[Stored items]

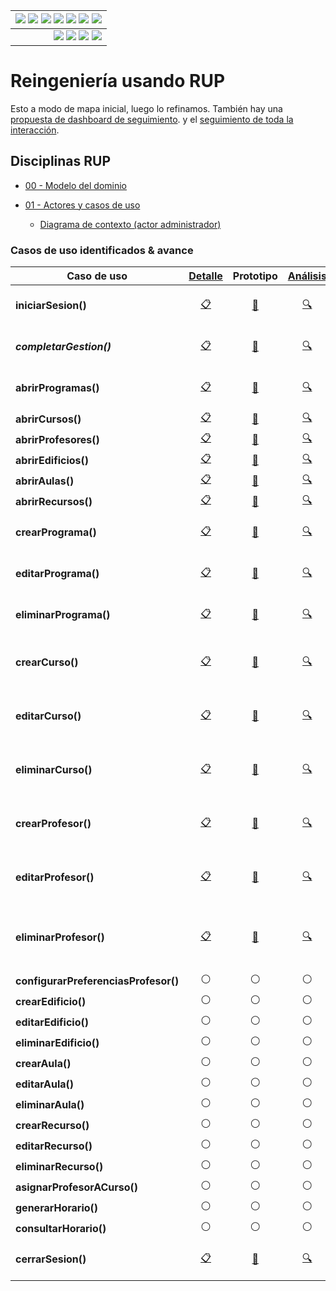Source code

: <div align=right>
 
|[![](https://img.shields.io/badge/-Inicio-FFF?style=flat&logo=Emlakjet&logoColor=black)](../README.md) [![](https://img.shields.io/badge/-RUP-FFF?style=flat&logo=Elsevier&logoColor=black)](README.md) [![](https://img.shields.io/badge/-Modelo_del_dominio-FFF?style=flat&logo=freedesktop.org&logoColor=black)](00-casos-uso/00-modelo-del-dominio/modelo-dominio.md) [![](https://img.shields.io/badge/-Actores_&_Casos_de_Uso-FFF?style=flat&logo=crewunited&logoColor=black)](00-casos-uso/01-actores-casos-uso/actores-casos-uso.md) [![](https://img.shields.io/badge/-Diagrama_de_contexto-FFF?style=flat&logo=diagramsdotnet&logoColor=black)](00-casos-uso/01-actores-casos-uso/diagrama-contexto-administrador.md) [![](https://img.shields.io/badge/-Detalle_&_Prototipo-FFF?style=flat&logo=typeorm&logoColor=black)](00-casos-uso/02-detalle/README.md) [![](https://img.shields.io/badge/-Análisis-FFF?style=flat&logo=multisim&logoColor=black)](01-analisis/casos-uso/README.md)
|-:
|[![](https://img.shields.io/badge/-Estado-FFF?style=flat&logo=greensock&logoColor=black)](README.md) [![](https://img.shields.io/badge/-Propuesta_de_dashboard-FFF?style=flat&logo=composer&logoColor=black)](https://raw.githubusercontent.com/mmasias/pySigHor/main/images/RUP/99-seguimiento/diagrama-contexto-administrador.svg) [![](https://img.shields.io/badge/-Reflexiones-FFF?style=flat&logo=hootsuite&logoColor=black)](../extraDocs/README.md) [![](https://img.shields.io/badge/-Log_de_conversación-FFF?style=flat&logo=gnometerminal&logoColor=black)](../conversation-log.md)

</div>

# Reingeniería usando RUP

Esto a modo de mapa inicial, luego lo refinamos. También hay una [propuesta de dashboard de seguimiento](99-seguimiento/README.md). y el [seguimiento de toda la interacción](../conversation-log.md).

## Disciplinas RUP

- [00 - Modelo del dominio](/RUP/00-casos-uso/00-modelo-del-dominio/modelo-dominio.md#diagrama)

- [01 - Actores y casos de uso](/RUP/00-casos-uso/01-actores-casos-uso/actores-casos-uso.md#diagrama)

  - [Diagrama de contexto (actor administrador)](/RUP/00-casos-uso/01-actores-casos-uso/diagrama-contexto-administrador.md#diagrama)

### Casos de uso identificados & avance

<!-- 
Emojis para fases futuras:
- 🏗️ Diseño: Arquitectura/estructura
- 💻 Desarrollo: Programación/implementación  
- 🧪 Pruebas: Testing/validación
-->

<div align=center>

|Caso de uso|[Detalle](/RUP/00-casos-uso/02-detalle/README.md)|Prototipo|[Análisis](/RUP/01-analisis/casos-uso/README.md)|Diseño|Desarrollo|Pruebas|Comentario|
|-|:-:|:-:|:-:|:-:|:-:|:-:|-|
|**iniciarSesion()** |[📋](/RUP/00-casos-uso/02-detalle/iniciarSesion/README.md#diagrama-de-especificación)|[🎨](/RUP/00-casos-uso/02-detalle/iniciarSesion/README.md#wireframes)|[🔍](/RUP/01-analisis/casos-uso/iniciarSesion/README.md)|⚪|⚪|⚪|*Punto de entrada al sistema*
|***completarGestion()***   |[📋](/RUP/00-casos-uso/02-detalle/completarGestion/README.md#diagrama-de-especificación)|[🎨](/RUP/00-casos-uso/02-detalle/completarGestion/README.md#wireframes)|[🔍](/RUP/01-analisis/casos-uso/completarGestion/README.md)|⚪|⚪|⚪|*Hub de convergencia del sistema*
|**abrirProgramas()**|[📋](/RUP/00-casos-uso/02-detalle/abrirProgramas/README.md#diagrama-de-especificación)|[🎨](/RUP/00-casos-uso/02-detalle/abrirProgramas/README.md#wireframes)|[🔍](/RUP/01-analisis/casos-uso/abrirProgramas/README.md)|⚪|⚪|⚪|*Patrón de apertura de entidades*
|**abrirCursos()**|[📋](/RUP/00-casos-uso/02-detalle/abrirCursos/README.md#diagrama-de-especificación)|[🎨](/RUP/00-casos-uso/02-detalle/abrirCursos/README.md#wireframes)|[🔍](/RUP/01-analisis/casos-uso/abrirCursos/README.md)|⚪|⚪|⚪|
|**abrirProfesores()**|[📋](/RUP/00-casos-uso/02-detalle/abrirProfesores/README.md#diagrama-de-especificación)|[🎨](/RUP/00-casos-uso/02-detalle/abrirProfesores/README.md#wireframes)|[🔍](/RUP/01-analisis/casos-uso/abrirProfesores/README.md)|⚪|⚪|⚪|
|**abrirEdificios()**|[📋](/RUP/00-casos-uso/02-detalle/abrirEdificios/README.md#diagrama-de-especificación)|[🎨](/RUP/00-casos-uso/02-detalle/abrirEdificios/README.md#wireframes)|[🔍](/RUP/01-analisis/casos-uso/abrirEdificios/README.md)|⚪|⚪|⚪|
|**abrirAulas()**|[📋](/RUP/00-casos-uso/02-detalle/abrirAulas/README.md#diagrama-de-especificación)|[🎨](/RUP/00-casos-uso/02-detalle/abrirAulas/README.md#wireframes)|[🔍](/RUP/01-analisis/casos-uso/abrirAulas/README.md)|⚪|⚪|⚪|
|**abrirRecursos()**|[📋](/RUP/00-casos-uso/02-detalle/abrirRecursos/README.md#diagrama-de-especificación)|[🎨](/RUP/00-casos-uso/02-detalle/abrirRecursos/README.md#wireframes)|[🔍](/RUP/01-analisis/casos-uso/abrirRecursos/README.md)|⚪|⚪|⚪|
|**crearPrograma()**|[📋](/RUP/00-casos-uso/02-detalle/crearPrograma/README.md#diagrama-de-especificación)|[🎨](/RUP/00-casos-uso/02-detalle/crearPrograma/README.md#wireframes)|[🔍](/RUP/01-analisis/casos-uso/crearPrograma/README.md)|⚪|⚪|⚪|*"El delgado" filosofía C→U*
|**editarPrograma()**|[📋](/RUP/00-casos-uso/02-detalle/editarPrograma/README.md#diagrama-de-especificación)|[🎨](/RUP/00-casos-uso/02-detalle/editarPrograma/README.md#wireframes)|[🔍](/RUP/01-analisis/casos-uso/editarPrograma/README.md)|⚪|⚪|⚪|*Aplicando filosofía C→U*
|**eliminarPrograma()**|[📋](/RUP/00-casos-uso/02-detalle/eliminarPrograma/README.md#diagrama-de-especificación)|[🎨](/RUP/00-casos-uso/02-detalle/eliminarPrograma/README.md#wireframes)|[🔍](/RUP/01-analisis/casos-uso/eliminarPrograma/README.md)|⚪|⚪|⚪|*Eliminación segura con confirmación*
|**crearCurso()**|[📋](/RUP/00-casos-uso/02-detalle/crearCurso/README.md#diagrama-de-especificación)|[🎨](/RUP/00-casos-uso/02-detalle/crearCurso/README.md#wireframes)|[🔍](/RUP/01-analisis/casos-uso/crearCurso/README.md)|⚪|⚪|⚪|*"El delgado" filosofía C→U completa*
|**editarCurso()**|[📋](/RUP/00-casos-uso/02-detalle/editarCurso/README.md#diagrama-de-especificación)|[🎨](/RUP/00-casos-uso/02-detalle/editarCurso/README.md#wireframes)|[🔍](/RUP/01-analisis/casos-uso/editarCurso/README.md)|⚪|⚪|⚪|*"El gordo" con edición continua completa*
|**eliminarCurso()**|[📋](/RUP/00-casos-uso/02-detalle/eliminarCurso/README.md#diagrama-de-especificación)|[🎨](/RUP/00-casos-uso/02-detalle/eliminarCurso/README.md#wireframes)|[🔍](/RUP/01-analisis/casos-uso/eliminarCurso/README.md)|⚪|⚪|⚪|*Eliminación segura con confirmación completa*
|**crearProfesor()**|[📋](/RUP/00-casos-uso/02-detalle/crearProfesor/README.md#diagrama-de-especificación)|[🎨](/RUP/00-casos-uso/02-detalle/crearProfesor/README.md#wireframes)|[🔍](/RUP/01-analisis/casos-uso/crearProfesor/README.md)|⚪|⚪|⚪|*"El delgado" filosofía C→U - CORREGIDO*
|**editarProfesor()**|[📋](/RUP/00-casos-uso/02-detalle/editarProfesor/README.md#diagrama-de-especificación)|[🎨](/RUP/00-casos-uso/02-detalle/editarProfesor/README.md#wireframes)|[🔍](/RUP/01-analisis/casos-uso/editarProfesor/README.md)|⚪|⚪|⚪|*"El gordo" con edición continua - CORREGIDO*
|**eliminarProfesor()**|[📋](/RUP/00-casos-uso/02-detalle/eliminarProfesor/README.md#diagrama-de-especificación)|[🎨](/RUP/00-casos-uso/02-detalle/eliminarProfesor/README.md#wireframes)|[🔍](/RUP/01-analisis/casos-uso/eliminarProfesor/README.md)|⚪|⚪|⚪|*Eliminación segura con confirmación - CORREGIDO*
|**configurarPreferenciasProfesor()**|⚪|⚪|⚪|⚪|⚪|⚪|
|**crearEdificio()**|⚪|⚪|⚪|⚪|⚪|⚪|
|**editarEdificio()**|⚪|⚪|⚪|⚪|⚪|⚪|
|**eliminarEdificio()**|⚪|⚪|⚪|⚪|⚪|⚪|
|**crearAula()**|⚪|⚪|⚪|⚪|⚪|⚪|
|**editarAula()**|⚪|⚪|⚪|⚪|⚪|⚪|
|**eliminarAula()**|⚪|⚪|⚪|⚪|⚪|⚪|
|**crearRecurso()**|⚪|⚪|⚪|⚪|⚪|⚪|
|**editarRecurso()**|⚪|⚪|⚪|⚪|⚪|⚪|
|**eliminarRecurso()**|⚪|⚪|⚪|⚪|⚪|⚪|
|**asignarProfesorACurso()**|⚪|⚪|⚪|⚪|⚪|⚪|
|**generarHorario()**|⚪|⚪|⚪|⚪|⚪|⚪|
|**consultarHorario()**|⚪|⚪|⚪|⚪|⚪|⚪|
|**cerrarSesion()**|[📋](/RUP/00-casos-uso/02-detalle/cerrarSesion/README.md#diagrama-de-especificación)|[🎨](/RUP/00-casos-uso/02-detalle/cerrarSesion/README.md#wireframes)|[🔍](/RUP/01-analisis/casos-uso/cerrarSesion/README.md)|⚪|⚪|⚪|*Validación de estado de sesión*

</div>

Aim of the exercise: What is the number of lines in the records above that include the word "actores"? Reply with that number and nothing more.

Task solution: 3